> _Exercise aim_
Give the number of lines in the data that hold the word "memo", and nothing else.

-- -- --

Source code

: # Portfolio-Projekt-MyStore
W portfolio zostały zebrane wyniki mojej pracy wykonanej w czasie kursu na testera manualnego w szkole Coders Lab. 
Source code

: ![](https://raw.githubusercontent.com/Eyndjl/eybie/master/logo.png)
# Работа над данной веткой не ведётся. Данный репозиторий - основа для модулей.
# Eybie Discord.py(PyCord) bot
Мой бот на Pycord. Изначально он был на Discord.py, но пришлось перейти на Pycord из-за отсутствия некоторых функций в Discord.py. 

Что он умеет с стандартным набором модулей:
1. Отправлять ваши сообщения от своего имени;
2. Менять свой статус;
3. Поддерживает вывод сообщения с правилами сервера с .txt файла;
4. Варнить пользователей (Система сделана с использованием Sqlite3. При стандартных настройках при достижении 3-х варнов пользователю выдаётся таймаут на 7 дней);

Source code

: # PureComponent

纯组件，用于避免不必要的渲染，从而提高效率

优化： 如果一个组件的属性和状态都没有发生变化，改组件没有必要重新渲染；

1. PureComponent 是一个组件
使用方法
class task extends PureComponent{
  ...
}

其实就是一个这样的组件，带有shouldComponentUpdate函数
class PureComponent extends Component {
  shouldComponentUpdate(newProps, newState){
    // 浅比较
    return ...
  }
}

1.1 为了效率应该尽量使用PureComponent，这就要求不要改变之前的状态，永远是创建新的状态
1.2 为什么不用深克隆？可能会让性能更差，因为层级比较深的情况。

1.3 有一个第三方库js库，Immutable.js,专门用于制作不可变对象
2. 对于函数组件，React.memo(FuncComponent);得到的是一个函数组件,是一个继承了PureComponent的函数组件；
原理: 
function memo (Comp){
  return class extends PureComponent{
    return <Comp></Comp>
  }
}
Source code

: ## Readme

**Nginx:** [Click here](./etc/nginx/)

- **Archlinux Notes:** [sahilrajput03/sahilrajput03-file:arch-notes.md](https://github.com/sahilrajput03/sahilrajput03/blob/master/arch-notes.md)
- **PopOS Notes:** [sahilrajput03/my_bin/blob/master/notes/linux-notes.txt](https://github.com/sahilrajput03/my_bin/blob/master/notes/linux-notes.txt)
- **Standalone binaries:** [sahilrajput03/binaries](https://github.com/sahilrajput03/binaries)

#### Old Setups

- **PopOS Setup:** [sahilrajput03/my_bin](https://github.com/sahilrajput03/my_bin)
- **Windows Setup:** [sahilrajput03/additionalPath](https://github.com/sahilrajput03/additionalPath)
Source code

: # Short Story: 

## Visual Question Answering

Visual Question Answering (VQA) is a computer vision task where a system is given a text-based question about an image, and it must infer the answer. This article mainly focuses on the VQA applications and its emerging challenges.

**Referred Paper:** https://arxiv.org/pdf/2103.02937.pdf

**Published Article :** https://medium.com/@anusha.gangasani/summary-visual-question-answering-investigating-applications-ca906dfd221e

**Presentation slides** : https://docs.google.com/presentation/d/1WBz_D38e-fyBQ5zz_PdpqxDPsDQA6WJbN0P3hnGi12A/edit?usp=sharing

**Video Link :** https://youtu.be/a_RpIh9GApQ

-- -- --

> _Output for this exercise_
2